Qualche giorno fa mio figlio Tommy ha compiuto 25 anni. Nessuna festa, solo un pranzetto con i genitori. Inutile dire che era abbacchiato: “E’ un anno che non faccio una partita a pallone con gli amici, che non posso trascorrere una serata in santa pace in birreria…”.
“Succede anche a me, a tutti” ho risposto”. “Scusa pà, ma è un po’ diverso. Tu hai 62 anni e, credo, poco cambi da un anno all’altro, invece i miei 25 anni non torneranno mai più”. Che dire? Ha perfettamente ragione.

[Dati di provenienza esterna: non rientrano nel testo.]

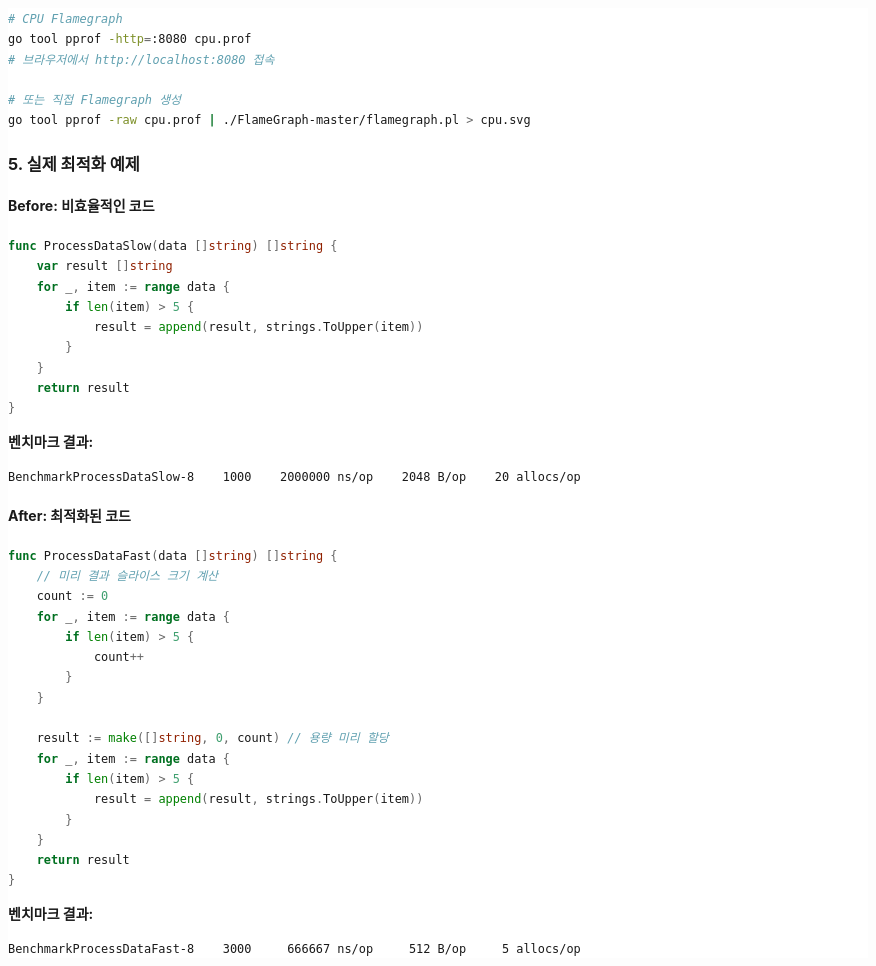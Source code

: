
 ```bash
# CPU Flamegraph
go tool pprof -http=:8080 cpu.prof
# 브라우저에서 http://localhost:8080 접속

# 또는 직접 Flamegraph 생성
go tool pprof -raw cpu.prof | ./FlameGraph-master/flamegraph.pl > cpu.svg
```

### 5. 실제 최적화 예제

#### Before: 비효율적인 코드

```go
func ProcessDataSlow(data []string) []string {
    var result []string
    for _, item := range data {
        if len(item) > 5 {
            result = append(result, strings.ToUpper(item))
        }
    }
    return result
}
```

**벤치마크 결과:**
```
BenchmarkProcessDataSlow-8    1000    2000000 ns/op    2048 B/op    20 allocs/op
```

#### After: 최적화된 코드

```go
func ProcessDataFast(data []string) []string {
    // 미리 결과 슬라이스 크기 계산
    count := 0
    for _, item := range data {
        if len(item) > 5 {
            count++
        }
    }
    
    result := make([]string, 0, count) // 용량 미리 할당
    for _, item := range data {
        if len(item) > 5 {
            result = append(result, strings.ToUpper(item))
        }
    }
    return result
}
```

**벤치마크 결과:**
```
BenchmarkProcessDataFast-8    3000     666667 ns/op     512 B/op     5 allocs/op
```
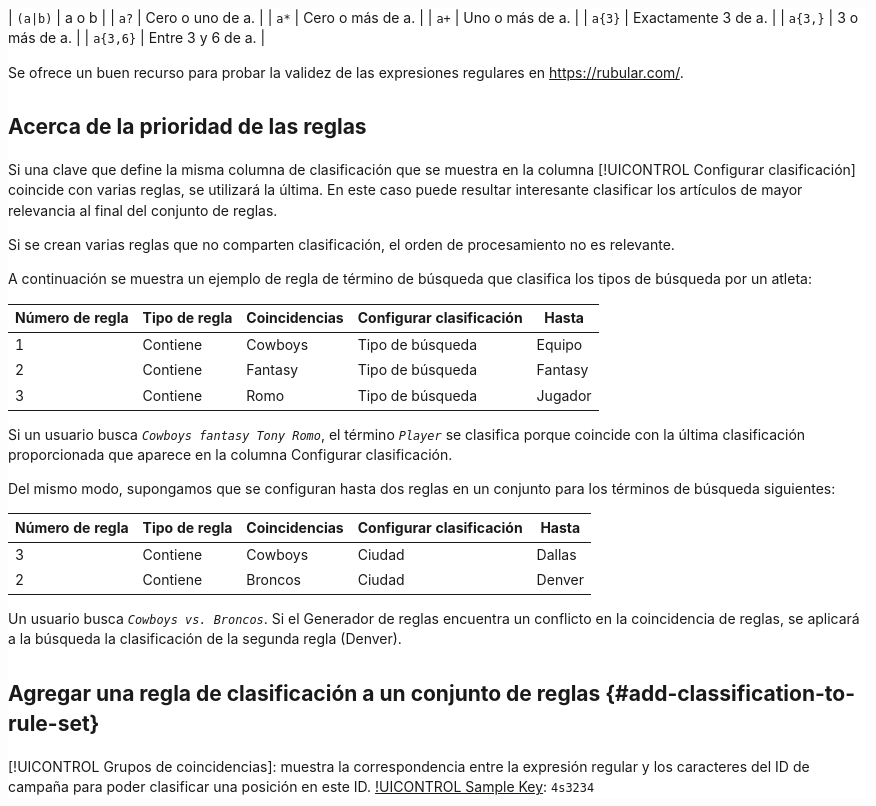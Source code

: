 | `(a|b)` | a o b |
| `a?` | Cero o uno de a. |
| `a*` | Cero o más de a. |
| `a+` | Uno o más de a. |
| `a{3}` | Exactamente 3 de a. |
| `a{3,}` | 3 o más de a. |
| `a{3,6}` | Entre 3 y 6 de a. |

Se ofrece un buen recurso para probar la validez de las expresiones regulares en https://rubular.com/.

## Acerca de la prioridad de las reglas

Si una clave que define la misma columna de clasificación que se muestra en la columna [!UICONTROL Configurar clasificación] coincide con varias reglas, se utilizará la última. En este caso puede resultar interesante clasificar los artículos de mayor relevancia al final del conjunto de reglas.



Si se crean varias reglas que no comparten clasificación, el orden de procesamiento no es relevante.

A continuación se muestra un ejemplo de regla de término de búsqueda que clasifica los tipos de búsqueda por un atleta:

| Número de regla | Tipo de regla | Coincidencias | Configurar clasificación | Hasta |
|---|---|---|---|---|
| 1 | Contiene | Cowboys | Tipo de búsqueda | Equipo |
| 2 | Contiene | Fantasy | Tipo de búsqueda | Fantasy |
| 3 | Contiene | Romo | Tipo de búsqueda | Jugador |

Si un usuario busca *`Cowboys fantasy Tony Romo`*, el término *`Player`* se clasifica porque coincide con la última clasificación proporcionada que aparece en la columna Configurar clasificación.

Del mismo modo, supongamos que se configuran hasta dos reglas en un conjunto para los términos de búsqueda siguientes:

| Número de regla | Tipo de regla | Coincidencias | Configurar clasificación | Hasta |
|---|---|---|---|---|
| 3 | Contiene | Cowboys | Ciudad | Dallas |
| 2 | Contiene | Broncos | Ciudad | Denver |

Un usuario busca *`Cowboys vs. Broncos`*. Si el Generador de reglas encuentra un conflicto en la coincidencia de reglas, se aplicará a la búsqueda la clasificación de la segunda regla (Denver).

## Agregar una regla de clasificación a un conjunto de reglas {#add-classification-to-rule-set}


[!UICONTROL Sample Key]: `em:JuneSale:20130601`
[!UICONTROL Regular Expression]: `^(.+)\:(.+)\:(.+)$`
[!UICONTROL Grupos de coincidencias]: muestra la correspondencia entre la expresión regular y los caracteres del ID de campaña para poder clasificar una posición en este ID.
[!UICONTROL Sample Key]: `4s3234`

Siamo tornati a un anno fa. Pasqua e Pasquetta chiusi in casa, impossibilitati a uscire dal proprio comune, con gli studenti a casa a fare didattica a distanza. Variante o non variante: non è cambiato nulla. Ci hanno detto di indossare le mascherine, di lavarci spesso le mani, di non abbracciarci. La grandissima maggioranza degli Italiani si è attenuto alle regole (esclusi i soliti imbecilli). Risultato? Sembra tutto come nella primavera 2020. Tranne che adesso non diciamo che “andrà tutto bene” e non usciamo sui balconi a cantare.
Non faccio colpe a questo o a quel governo. Mi sembra che il resto del mondo sia nelle nostre stesse condizioni.
La realtà è che questo anno 2020-21 non lo abbiamo vissuto. Siamo a malapena sopravvissuti. E scusate se è poco.